Dennoch hofften die Kollegen des scheidenden britischen Premierministers David Cameron, dass die Austrittserklärung «so schnell wie möglich» erfolge, sagte Tusk weiter.
Weniger Geduld als die Regierungschefs zeigte EU-Kommissionspräsident Jean-Claude Juncker. Er hoffe, dass die offizielle Austrittserklärung durch die nächste britische Regierung «so schnell wie möglich» erfolge. «Das muss beschleunigt werden, wir haben nicht Monate, um zu überlegen, wir müssen handeln», sagte er.
Zum letzten Mal mit Cameron
In den Schlussfolgerungen des Gipfels fand sich nur ein einziger kurzer Satz zum Brexit: «Der Premierminister des Vereinigten Königreichs hat den Europäischen Rat über den Ausgang des Referendums im Vereinigten Königreich informiert.»
Die Briten hatten am Donnerstag bei einer Abstimmung mit knapp 52 Prozent für den Austritt aus der EU gestimmt. Premierminister David Cameron hatte darauf seinen Rücktritt angekündigt, ein Nachfolger soll im Herbst übernehmen. Cameron machte am Dienstag deutlich, dass dies seine letzte Teilnahme an einem EU-Gipfel gewesen sei.
Nach Abschluss des ersten Gipfeltages sprach er aber von einem «positiven, konstruktiven, ruhigen und zielgerichteten Treffen». Die Stimmung sei von «Trauer und Bedauern» geprägt gewesen. «Unsere Partner in der EU sind wirklich traurig, dass wir vorhaben, diese Organisation zu verlassen.» Auch er sei traurig, weil er Grossbritannien in einer reformierten EU habe halten wollen.
Alle Rechte bis zum Schluss
Cameron sagte, er habe viele Zusicherungen erhalten, dass sein Land bis zum Tag seines Austritts ein zahlendes EU-Mitglied mit allen Rechten bleibe. Er sagte erneut, dass erst sein Nachfolger über die Aktivierung des Artikels 50 entscheiden solle, der den Austritt eines Landes aus der EU regelt.

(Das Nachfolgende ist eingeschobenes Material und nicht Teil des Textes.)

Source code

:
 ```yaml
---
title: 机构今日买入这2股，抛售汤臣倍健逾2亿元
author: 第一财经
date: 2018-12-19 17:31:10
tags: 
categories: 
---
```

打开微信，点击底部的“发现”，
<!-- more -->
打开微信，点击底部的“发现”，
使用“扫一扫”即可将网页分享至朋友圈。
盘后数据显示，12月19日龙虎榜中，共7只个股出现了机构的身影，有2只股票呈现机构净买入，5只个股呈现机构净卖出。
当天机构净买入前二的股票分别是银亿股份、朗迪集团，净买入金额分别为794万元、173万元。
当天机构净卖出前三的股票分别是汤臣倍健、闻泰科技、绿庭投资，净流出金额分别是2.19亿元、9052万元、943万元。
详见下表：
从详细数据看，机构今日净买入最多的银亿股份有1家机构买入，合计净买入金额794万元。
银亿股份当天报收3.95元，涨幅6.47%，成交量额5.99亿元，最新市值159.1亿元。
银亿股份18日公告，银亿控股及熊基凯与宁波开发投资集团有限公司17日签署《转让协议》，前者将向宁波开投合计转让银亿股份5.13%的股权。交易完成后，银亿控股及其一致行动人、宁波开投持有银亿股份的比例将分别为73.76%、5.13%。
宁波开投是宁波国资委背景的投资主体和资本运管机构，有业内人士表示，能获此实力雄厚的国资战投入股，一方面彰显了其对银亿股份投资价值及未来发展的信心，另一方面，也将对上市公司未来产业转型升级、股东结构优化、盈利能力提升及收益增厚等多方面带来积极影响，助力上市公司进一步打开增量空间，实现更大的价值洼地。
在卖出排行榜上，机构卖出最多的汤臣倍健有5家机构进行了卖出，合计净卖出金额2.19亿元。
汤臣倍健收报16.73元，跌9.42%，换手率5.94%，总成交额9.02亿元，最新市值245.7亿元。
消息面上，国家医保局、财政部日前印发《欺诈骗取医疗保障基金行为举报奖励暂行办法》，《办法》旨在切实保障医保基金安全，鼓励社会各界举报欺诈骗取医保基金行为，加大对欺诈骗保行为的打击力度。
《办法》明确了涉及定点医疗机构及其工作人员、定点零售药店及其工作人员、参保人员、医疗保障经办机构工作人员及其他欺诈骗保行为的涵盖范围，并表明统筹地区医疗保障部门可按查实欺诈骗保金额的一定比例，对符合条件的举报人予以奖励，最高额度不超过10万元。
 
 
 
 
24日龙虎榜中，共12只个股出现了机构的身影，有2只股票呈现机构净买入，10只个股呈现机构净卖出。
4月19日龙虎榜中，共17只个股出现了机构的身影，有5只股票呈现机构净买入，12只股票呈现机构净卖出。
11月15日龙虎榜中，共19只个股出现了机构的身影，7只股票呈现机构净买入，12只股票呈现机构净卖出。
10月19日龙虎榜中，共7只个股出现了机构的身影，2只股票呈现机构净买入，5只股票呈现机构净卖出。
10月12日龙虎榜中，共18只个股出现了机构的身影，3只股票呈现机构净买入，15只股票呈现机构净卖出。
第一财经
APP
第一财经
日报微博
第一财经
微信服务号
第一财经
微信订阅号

Seine Entscheidung, das Referendum einzuberufen, verteidigte Cameron. «Ich bin aus sehr guten Gründen zur Überzeugung gekommen, dass diese Frage – Grossbritanniens Verhältnis zu Europa und unsere Position in der EU – etwas war, das wir versuchen sollten zu klären.» Es sei richtig gewesen, die Frage der EU-Mitgliedschaft dem Volk zur Entscheidung vorzulegen. «Ich bin ein Demokrat.»
Kritik musste sich Cameron von Juncker anhören, der den Premier für den Brexit mitverantwortlich machte: «Wenn man den Menschen jahrelang, jahrzehntelang sagt, dass mit der EU etwas nicht stimmt, muss man nicht überrascht sein, wenn die Wähler das glauben.»
Hollande will Briten zahlen lassen
Frankreichs Präsident François Hollande bekräftigte, dass er bei den Verhandlungen über den künftigen Zugang Grossbritanniens zum europäischen Binnenmarkt keinerlei Kompromisse akzeptieren will. Wenn das Vereinigte Königreich weiterhin Zugang habe wolle, müsse es die vier Grundfreiheiten respektieren.
Es sei ausgeschlossen, dass Grossbritannien vom freien Verkehr von Waren, Dienstleistungen und Kapital profitiere, gleichzeitig aber die Freizügigkeit von Personen einschränke. Zudem werde Grossbritannien wie zum Beispiel das Nicht-EU-Land Norwegen Geld in den EU-Haushalt einzahlen müssen.
EU der 27 trifft sich
Die deutsche Kanzlerin Angela Merkel machte deutlich, dass sie das britische Votum für einen EU-Austritt für unumstösslich hält. «Ich sehe keinen Weg, das wieder umzukehren», sagte sie.
Merkel begrüsste, dass es schon im September einen neuen informellen Gipfel der 27 ohne Grossbritannien geben soll. «Das ist ein guter nächster Schritt.» Am Mittwoch wollten die 27 EU-Chefs erstmals in diesem neuen Format tagen. Thema für dieses Treffen ohne Grossbritannien war vor allem die Zukunft Europas.
Der Chef der Europäischen Zentralbank (EZB), Mario Draghi, warnte in der Spitzenrunde vor den wirtschaftlichen Folgen eines Brexits. Das Wachstum in der Eurozone könne in den nächsten drei Jahren um insgesamt 0,3 bis 0,5 Prozentpunkte geringer ausfallen als bisher angenommen, warnte der mächtige Notenbanker laut Diplomaten.